TASK DATA:
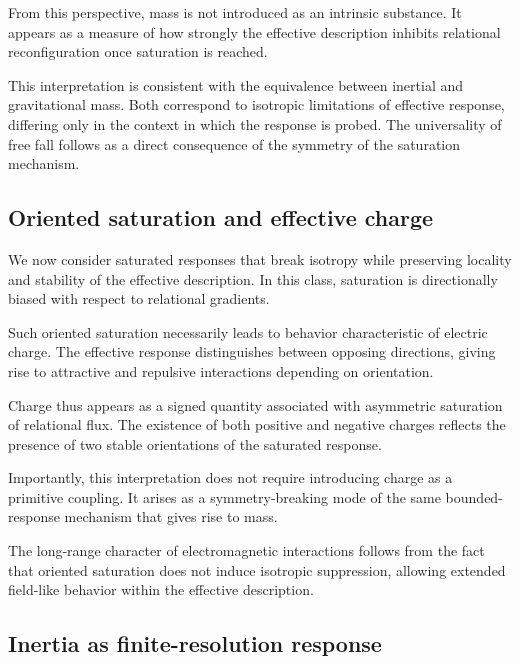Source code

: \documentclass[pdflatex,sn-mathphys-num]{sn-jnl} %
\theoremstyle{remark}
\begin{document}
      From this perspective, mass is not introduced as an intrinsic substance.
      It appears as a measure of how strongly the effective description inhibits
      relational reconfiguration once saturation is reached.

      This interpretation is consistent with the equivalence between inertial and
      gravitational mass.
      Both correspond to isotropic limitations of effective response, differing only
      in the context in which the response is probed.
      The universality of free fall follows as a direct consequence of the symmetry of
      the saturation mechanism.

    \subsection{Oriented saturation and effective charge}
      \label{subsec:oriented}

      We now consider saturated responses that break isotropy while preserving
      locality and stability of the effective description.
      In this class, saturation is directionally biased with respect to relational
      gradients.

      Such oriented saturation necessarily leads to behavior characteristic of
      electric charge.
      The effective response distinguishes between opposing directions, giving rise
      to attractive and repulsive interactions depending on orientation.

      Charge thus appears as a signed quantity associated with asymmetric saturation
      of relational flux.
      The existence of both positive and negative charges reflects the presence of two
      stable orientations of the saturated response.

      Importantly, this interpretation does not require introducing charge as a
      primitive coupling.
      It arises as a symmetry-breaking mode of the same bounded-response mechanism
      that gives rise to mass.

      The long-range character of electromagnetic interactions follows from the fact
      that oriented saturation does not induce isotropic suppression, allowing
      extended field-like behavior within the effective description.

    \subsection{Inertia as finite-resolution response}
      \label{subsec:inertia}
\end{document}
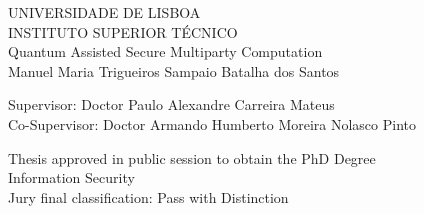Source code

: \begin{center}
\vspace{0.5cm}
{\FontLb UNIVERSIDADE DE LISBOA} \\
\vspace{0.2cm}
{\FontLb INSTITUTO SUPERIOR T\'{E}CNICO} \\


\vspace{5.0cm}
{\FontHb 
Quantum Assisted Secure Multiparty Computation} \\

\vspace{3cm}
{\FontLn Manuel Maria Trigueiros Sampaio Batalha dos Santos} \\
\vspace{2cm}

\end{center}
\begin{flushleft}


{\FontMb Supervisor: \FontMn \qquad Doctor Paulo Alexandre Carreira Mateus} \\
{\FontMb Co-Supervisor: \FontMn \hspace{.0em} Doctor Armando Humberto Moreira Nolasco Pinto} \\

\vspace{2.5cm}

\end{flushleft}
\begin{center}

{\FontMn Thesis approved in public session to obtain the PhD Degree} \\
{\FontMn Information Security} \\
\vspace{1.5cm}
{\FontMb Jury final classification: } Pass with Distinction \\
\vfill
{} \\
%
\end{center}
\thispagestyle{empty}
\cleardoublepage

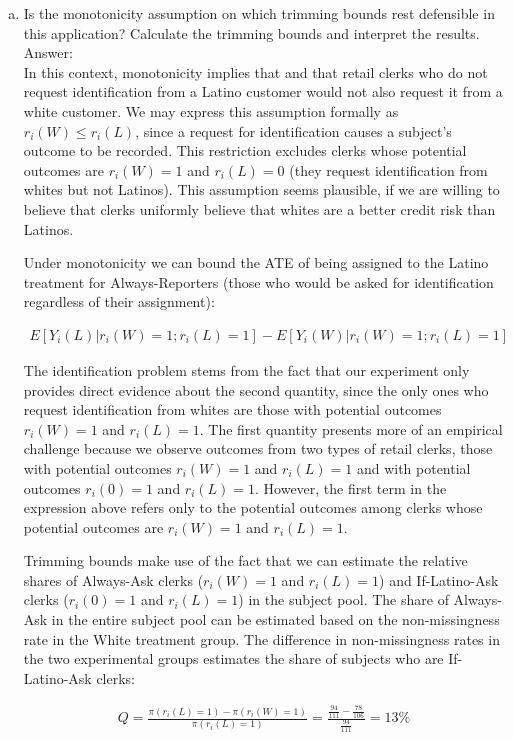 \documentclass[11pt,notitlepage]{article}\usepackage[]{graphicx}\usepackage[]{color}
\begin{document}
\begin{enumerate}[a)]
\item Is the monotonicity assumption on which trimming bounds rest defensible in this application? Calculate the trimming bounds and interpret the results. \\
Answer:\\
In this context, monotonicity implies that and that retail clerks who do not request identification from a Latino customer would not also request it from a white customer. We may express this assumption formally as $r_i(W)\leq r_i(L)$, since a request for identification causes a subject's outcome to be recorded. This restriction excludes clerks whose potential outcomes are $r_i(W)=1$ and $r_i(L)=0$ (they request identification from whites but not Latinos). This assumption seems plausible, if we are willing to believe that clerks uniformly believe that whites are a better credit risk than Latinos.

Under monotonicity we can bound the ATE of being assigned to the Latino treatment for Always-Reporters (those who would be asked for identification regardless of their assignment):

\begin{align*}
E[Y_i(L)|r_i(W)=1; r_i(L)=1]-E[Y_i(W)| r_i(W)=1; r_i(L)=1]
\end{align*}


The identification problem stems from the fact that our experiment only provides direct evidence about the second quantity, since the only ones who request identification from whites are those with potential outcomes $r_i(W)=1$ and $r_i(L)=1$.  The first quantity presents more of an empirical challenge because we observe outcomes from two types of retail clerks, those with potential outcomes $r_i(W)=1$ and $r_i(L)=1$ and with potential outcomes $r_i(0)=1$ and $r_i(L)=1$. However, the first term in the expression above refers only to the potential outcomes among clerks whose potential outcomes are $r_i(W)=1$ and $r_i(L)=1$.  

Trimming bounds make use of the fact that we can estimate the relative shares of Always-Ask clerks ($r_i(W)=1$ and $r_i(L)=1$) and If-Latino-Ask clerks ($r_i(0)=1$ and $r_i(L)=1$) in the subject pool. The share of Always-Ask in the entire subject pool can be estimated based on the non-missingness rate in the White treatment group. The difference in non-missingness rates in the two experimental groups estimates the share of subjects who are If-Latino-Ask clerks:

\begin{align*}
Q = \frac{\pi(r_i(L)=1) - \pi(r_i(W)=1)}{\pi(r_i(L)=1)} = \frac{\frac{94}{111} - \frac{78}{106}}{\frac{94}{111}} = 13\%
\end{align*}



\end{enumerate}
\end{document}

TASK DESCRIPTION:
An exact copy of the records above is needed, free of pictures.

EXPECTED ANSWER:
Source code

: \documentclass[pdflatex,sn-mathphys-num]{sn-jnl} %
\theoremstyle{remark}
\begin{document}
      From this perspective, mass is not introduced as an intrinsic substance.
      It appears as a measure of how strongly the effective description inhibits
      relational reconfiguration once saturation is reached.

      This interpretation is consistent with the equivalence between inertial and
      gravitational mass.
      Both correspond to isotropic limitations of effective response, differing only
      in the context in which the response is probed.
      The universality of free fall follows as a direct consequence of the symmetry of
      the saturation mechanism.

    \subsection{Oriented saturation and effective charge}
      \label{subsec:oriented}

      We now consider saturated responses that break isotropy while preserving
      locality and stability of the effective description.
      In this class, saturation is directionally biased with respect to relational
      gradients.

      Such oriented saturation necessarily leads to behavior characteristic of
      electric charge.
      The effective response distinguishes between opposing directions, giving rise
      to attractive and repulsive interactions depending on orientation.

      Charge thus appears as a signed quantity associated with asymmetric saturation
      of relational flux.
      The existence of both positive and negative charges reflects the presence of two
      stable orientations of the saturated response.

      Importantly, this interpretation does not require introducing charge as a
      primitive coupling.
      It arises as a symmetry-breaking mode of the same bounded-response mechanism
      that gives rise to mass.

      The long-range character of electromagnetic interactions follows from the fact
      that oriented saturation does not induce isotropic suppression, allowing
      extended field-like behavior within the effective description.

    \subsection{Inertia as finite-resolution response}
      \label{subsec:inertia}
\end{document}
Source code

: \begin{center}
\vspace{0.5cm}
{\FontLb UNIVERSIDADE DE LISBOA} \\
\vspace{0.2cm}
{\FontLb INSTITUTO SUPERIOR T\'{E}CNICO} \\


\vspace{5.0cm}
{\FontHb 
Quantum Assisted Secure Multiparty Computation} \\

\vspace{3cm}
{\FontLn Manuel Maria Trigueiros Sampaio Batalha dos Santos} \\
\vspace{2cm}

\end{center}
\begin{flushleft}


{\FontMb Supervisor: \FontMn \qquad Doctor Paulo Alexandre Carreira Mateus} \\
{\FontMb Co-Supervisor: \FontMn \hspace{.0em} Doctor Armando Humberto Moreira Nolasco Pinto} \\

\vspace{2.5cm}

\end{flushleft}
\begin{center}

{\FontMn Thesis approved in public session to obtain the PhD Degree} \\
{\FontMn Information Security} \\
\vspace{1.5cm}
{\FontMb Jury final classification: } Pass with Distinction \\
\vfill
{} \\
%
\end{center}
\thispagestyle{empty}
\cleardoublepage

 \documentclass[11pt,notitlepage]{article}\usepackage[]{graphicx}\usepackage[]{color}
\begin{document}
\begin{enumerate}[a)]
\item Is the monotonicity assumption on which trimming bounds rest defensible in this application? Calculate the trimming bounds and interpret the results. \\
Answer:\\
In this context, monotonicity implies that and that retail clerks who do not request identification from a Latino customer would not also request it from a white customer. We may express this assumption formally as $r_i(W)\leq r_i(L)$, since a request for identification causes a subject's outcome to be recorded. This restriction excludes clerks whose potential outcomes are $r_i(W)=1$ and $r_i(L)=0$ (they request identification from whites but not Latinos). This assumption seems plausible, if we are willing to believe that clerks uniformly believe that whites are a better credit risk than Latinos.

Under monotonicity we can bound the ATE of being assigned to the Latino treatment for Always-Reporters (those who would be asked for identification regardless of their assignment):

\begin{align*}
E[Y_i(L)|r_i(W)=1; r_i(L)=1]-E[Y_i(W)| r_i(W)=1; r_i(L)=1]
\end{align*}


The identification problem stems from the fact that our experiment only provides direct evidence about the second quantity, since the only ones who request identification from whites are those with potential outcomes $r_i(W)=1$ and $r_i(L)=1$.  The first quantity presents more of an empirical challenge because we observe outcomes from two types of retail clerks, those with potential outcomes $r_i(W)=1$ and $r_i(L)=1$ and with potential outcomes $r_i(0)=1$ and $r_i(L)=1$. However, the first term in the expression above refers only to the potential outcomes among clerks whose potential outcomes are $r_i(W)=1$ and $r_i(L)=1$.  

Trimming bounds make use of the fact that we can estimate the relative shares of Always-Ask clerks ($r_i(W)=1$ and $r_i(L)=1$) and If-Latino-Ask clerks ($r_i(0)=1$ and $r_i(L)=1$) in the subject pool. The share of Always-Ask in the entire subject pool can be estimated based on the non-missingness rate in the White treatment group. The difference in non-missingness rates in the two experimental groups estimates the share of subjects who are If-Latino-Ask clerks:

\begin{align*}
Q = \frac{\pi(r_i(L)=1) - \pi(r_i(W)=1)}{\pi(r_i(L)=1)} = \frac{\frac{94}{111} - \frac{78}{106}}{\frac{94}{111}} = 13\%
\end{align*}



\end{enumerate}
\end{document}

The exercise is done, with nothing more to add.